He “would not accept” that Saddam Hussein “was not a threat and a threat in
WMD terms”.
He did “not believe we would have got the progress on Libya, on AQ Khan, on
Iran and on North Korea” without Iraq.
In his view, “the reason … it was important that we took a stand on the WMD
issue, and the place … to take that stand was Iraq because of the history of
breaches of UN resolutions and the fact that they used WMD … is that if you
carry on with this proliferation of WMD with these highly repressive states
developing it … at some point you would have this new form of global terrorism
and those states with WMD coming together.”
The Senate Intelligence Committee Report, 9 July 2004
822.  On 9 July, the Senate Committee on Intelligence published its report on the
U.S. Intelligence Community’s Prewar Intelligence Assessments on Iraq.459 The main
conclusions included:
Most of the key judgements in the October 2002 US National Intelligence
Estimate (NIE), ‘Iraq’s Continuing Programs for Weapons of Mass Destruction’,
either overstated, or were not supported by, the underlying intelligence
reporting. A series of failures, particularly in analytic tradecraft, led to the
mischaracterisation of the intelligence.
The intelligence community did not accurately or adequately explain to policy-
makers the uncertainties behind the judgements in the October 2002 NIE.

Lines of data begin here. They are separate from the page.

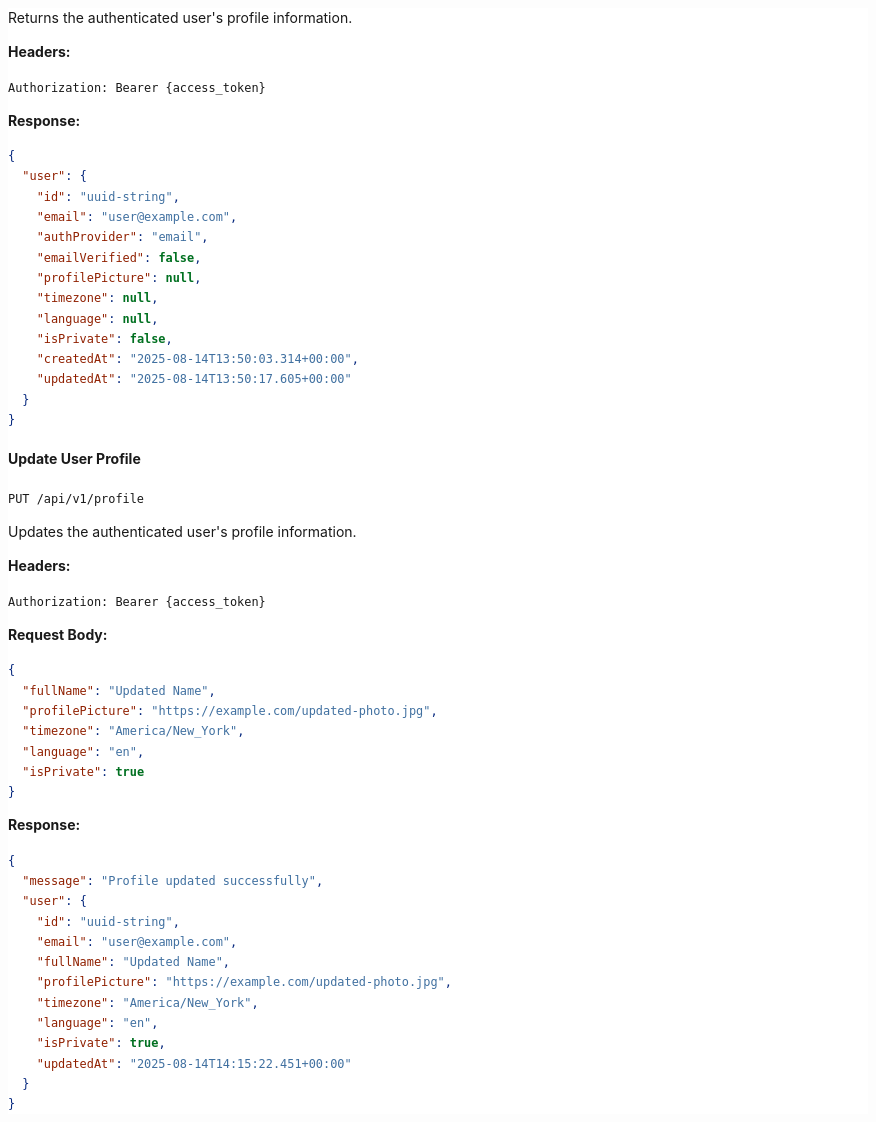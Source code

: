 Returns the authenticated user's profile information.

**Headers:**
```
Authorization: Bearer {access_token}
```

**Response:**
```json
{
  "user": {
    "id": "uuid-string",
    "email": "user@example.com",
    "authProvider": "email",
    "emailVerified": false,
    "profilePicture": null,
    "timezone": null,
    "language": null,
    "isPrivate": false,
    "createdAt": "2025-08-14T13:50:03.314+00:00",
    "updatedAt": "2025-08-14T13:50:17.605+00:00"
  }
}
```

#### Update User Profile

```
PUT /api/v1/profile
```

Updates the authenticated user's profile information.

**Headers:**
```
Authorization: Bearer {access_token}
```

**Request Body:**
```json
{
  "fullName": "Updated Name",
  "profilePicture": "https://example.com/updated-photo.jpg",
  "timezone": "America/New_York",
  "language": "en",
  "isPrivate": true
}
```

**Response:**
```json
{
  "message": "Profile updated successfully",
  "user": {
    "id": "uuid-string",
    "email": "user@example.com",
    "fullName": "Updated Name",
    "profilePicture": "https://example.com/updated-photo.jpg",
    "timezone": "America/New_York",
    "language": "en",
    "isPrivate": true,
    "updatedAt": "2025-08-14T14:15:22.451+00:00"
  }
}
```
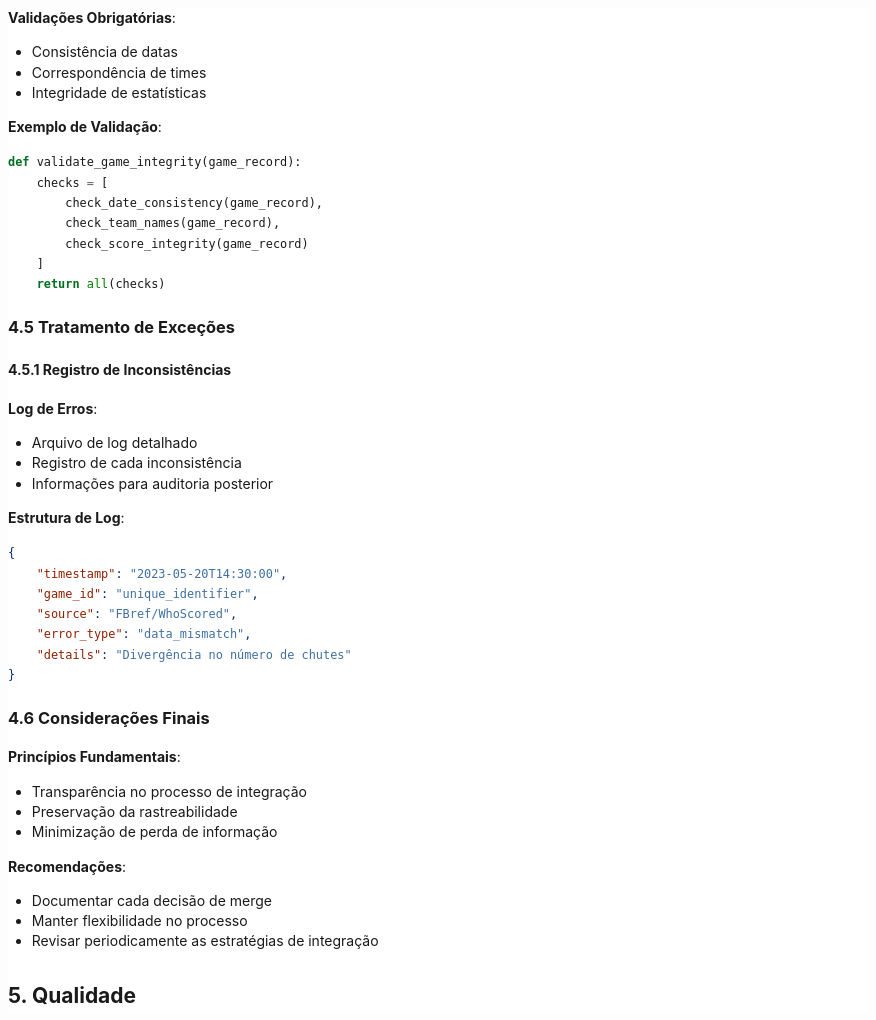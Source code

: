 **Validações Obrigatórias**:

- Consistência de datas
- Correspondência de times
- Integridade de estatísticas

**Exemplo de Validação**:

```python
def validate_game_integrity(game_record):
    checks = [
        check_date_consistency(game_record),
        check_team_names(game_record),
        check_score_integrity(game_record)
    ]
    return all(checks)
```

### 4.5 Tratamento de Exceções

#### 4.5.1 Registro de Inconsistências

**Log de Erros**:

- Arquivo de log detalhado
- Registro de cada inconsistência
- Informações para auditoria posterior

**Estrutura de Log**:

```json
{
    "timestamp": "2023-05-20T14:30:00",
    "game_id": "unique_identifier",
    "source": "FBref/WhoScored",
    "error_type": "data_mismatch",
    "details": "Divergência no número de chutes"
}
```

### 4.6 Considerações Finais

**Princípios Fundamentais**:

- Transparência no processo de integração
- Preservação da rastreabilidade
- Minimização de perda de informação

**Recomendações**:

- Documentar cada decisão de merge
- Manter flexibilidade no processo
- Revisar periodicamente as estratégias de integração

## 5. Qualidade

The intelligence community suffered from a collective presumption that Iraq
had an active and growing WMD programme. This “group think” led intelligence
community analysts, collectors and managers both to interpret ambiguous
evidence as conclusively indicative of a WMD programme and to ignore or
minimise evidence that Iraq did not have active and expanding weapons of
mass destruction programmes. This presumption was so strong that formal
mechanisms established to challenge assumptions and group think were
not used.
459  Select Committee on Intelligence, 9 July 2004, Report of the Select Committee on Intelligence on the
U.S. Intelligence Community’s Prewar Intelligence Assessments on Iraq.